[Stored data entries]
╔══

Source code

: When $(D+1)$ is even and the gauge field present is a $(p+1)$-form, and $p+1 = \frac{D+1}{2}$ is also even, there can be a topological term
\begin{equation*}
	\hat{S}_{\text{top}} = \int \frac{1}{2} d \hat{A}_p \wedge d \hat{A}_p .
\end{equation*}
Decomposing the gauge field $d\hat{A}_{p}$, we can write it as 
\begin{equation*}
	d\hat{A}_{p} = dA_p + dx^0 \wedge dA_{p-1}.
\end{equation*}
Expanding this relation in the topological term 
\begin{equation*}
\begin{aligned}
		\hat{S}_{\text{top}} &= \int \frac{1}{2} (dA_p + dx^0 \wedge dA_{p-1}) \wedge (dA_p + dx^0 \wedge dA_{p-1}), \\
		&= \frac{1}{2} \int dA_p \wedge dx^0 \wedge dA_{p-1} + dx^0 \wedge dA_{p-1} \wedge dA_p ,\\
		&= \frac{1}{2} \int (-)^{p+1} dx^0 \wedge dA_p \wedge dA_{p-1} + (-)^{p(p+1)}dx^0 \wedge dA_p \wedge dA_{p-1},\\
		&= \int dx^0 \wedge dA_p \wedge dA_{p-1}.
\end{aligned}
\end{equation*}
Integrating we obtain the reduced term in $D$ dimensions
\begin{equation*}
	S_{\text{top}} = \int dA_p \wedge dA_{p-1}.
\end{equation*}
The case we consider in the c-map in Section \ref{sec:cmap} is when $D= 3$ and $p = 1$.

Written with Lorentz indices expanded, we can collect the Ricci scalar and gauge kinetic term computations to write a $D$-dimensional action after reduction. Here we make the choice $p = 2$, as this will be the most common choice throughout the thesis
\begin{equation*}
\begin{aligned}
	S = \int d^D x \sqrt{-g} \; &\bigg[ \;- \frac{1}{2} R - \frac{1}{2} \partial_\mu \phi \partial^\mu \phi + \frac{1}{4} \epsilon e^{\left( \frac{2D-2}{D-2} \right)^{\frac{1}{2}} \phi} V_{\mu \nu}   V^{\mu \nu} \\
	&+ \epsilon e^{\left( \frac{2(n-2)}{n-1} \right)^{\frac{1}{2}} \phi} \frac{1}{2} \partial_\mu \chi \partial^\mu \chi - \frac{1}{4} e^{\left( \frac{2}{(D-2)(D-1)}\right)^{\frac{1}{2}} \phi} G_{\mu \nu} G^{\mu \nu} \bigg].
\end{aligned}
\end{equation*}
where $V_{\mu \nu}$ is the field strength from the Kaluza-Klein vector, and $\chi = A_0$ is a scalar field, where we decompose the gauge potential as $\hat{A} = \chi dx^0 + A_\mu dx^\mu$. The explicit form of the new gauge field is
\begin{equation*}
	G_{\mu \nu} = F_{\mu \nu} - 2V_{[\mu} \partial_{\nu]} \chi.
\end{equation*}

╚══

■ Task item
Write the whole of the data out again exactly as it stands.

■ The completed task
Source code

: When $(D+1)$ is even and the gauge field present is a $(p+1)$-form, and $p+1 = \frac{D+1}{2}$ is also even, there can be a topological term
\begin{equation*}
	\hat{S}_{\text{top}} = \int \frac{1}{2} d \hat{A}_p \wedge d \hat{A}_p .
\end{equation*}
Decomposing the gauge field $d\hat{A}_{p}$, we can write it as 
\begin{equation*}
	d\hat{A}_{p} = dA_p + dx^0 \wedge dA_{p-1}.
\end{equation*}
Expanding this relation in the topological term 
\begin{equation*}
\begin{aligned}
		\hat{S}_{\text{top}} &= \int \frac{1}{2} (dA_p + dx^0 \wedge dA_{p-1}) \wedge (dA_p + dx^0 \wedge dA_{p-1}), \\
		&= \frac{1}{2} \int dA_p \wedge dx^0 \wedge dA_{p-1} + dx^0 \wedge dA_{p-1} \wedge dA_p ,\\
		&= \frac{1}{2} \int (-)^{p+1} dx^0 \wedge dA_p \wedge dA_{p-1} + (-)^{p(p+1)}dx^0 \wedge dA_p \wedge dA_{p-1},\\
		&= \int dx^0 \wedge dA_p \wedge dA_{p-1}.
\end{aligned}
\end{equation*}
Integrating we obtain the reduced term in $D$ dimensions
\begin{equation*}
	S_{\text{top}} = \int dA_p \wedge dA_{p-1}.
\end{equation*}
The case we consider in the c-map in Section \ref{sec:cmap} is when $D= 3$ and $p = 1$.

Written with Lorentz indices expanded, we can collect the Ricci scalar and gauge kinetic term computations to write a $D$-dimensional action after reduction. Here we make the choice $p = 2$, as this will be the most common choice throughout the thesis
\begin{equation*}
\begin{aligned}
	S = \int d^D x \sqrt{-g} \; &\bigg[ \;- \frac{1}{2} R - \frac{1}{2} \partial_\mu \phi \partial^\mu \phi + \frac{1}{4} \epsilon e^{\left( \frac{2D-2}{D-2} \right)^{\frac{1}{2}} \phi} V_{\mu \nu}   V^{\mu \nu} \\
	&+ \epsilon e^{\left( \frac{2(n-2)}{n-1} \right)^{\frac{1}{2}} \phi} \frac{1}{2} \partial_\mu \chi \partial^\mu \chi - \frac{1}{4} e^{\left( \frac{2}{(D-2)(D-1)}\right)^{\frac{1}{2}} \phi} G_{\mu \nu} G^{\mu \nu} \bigg].
\end{aligned}
\end{equation*}
where $V_{\mu \nu}$ is the field strength from the Kaluza-Klein vector, and $\chi = A_0$ is a scalar field, where we decompose the gauge potential as $\hat{A} = \chi dx^0 + A_\mu dx^\mu$. The explicit form of the new gauge field is
\begin{equation*}
	G_{\mu \nu} = F_{\mu \nu} - 2V_{[\mu} \partial_{\nu]} \chi.
\end{equation*}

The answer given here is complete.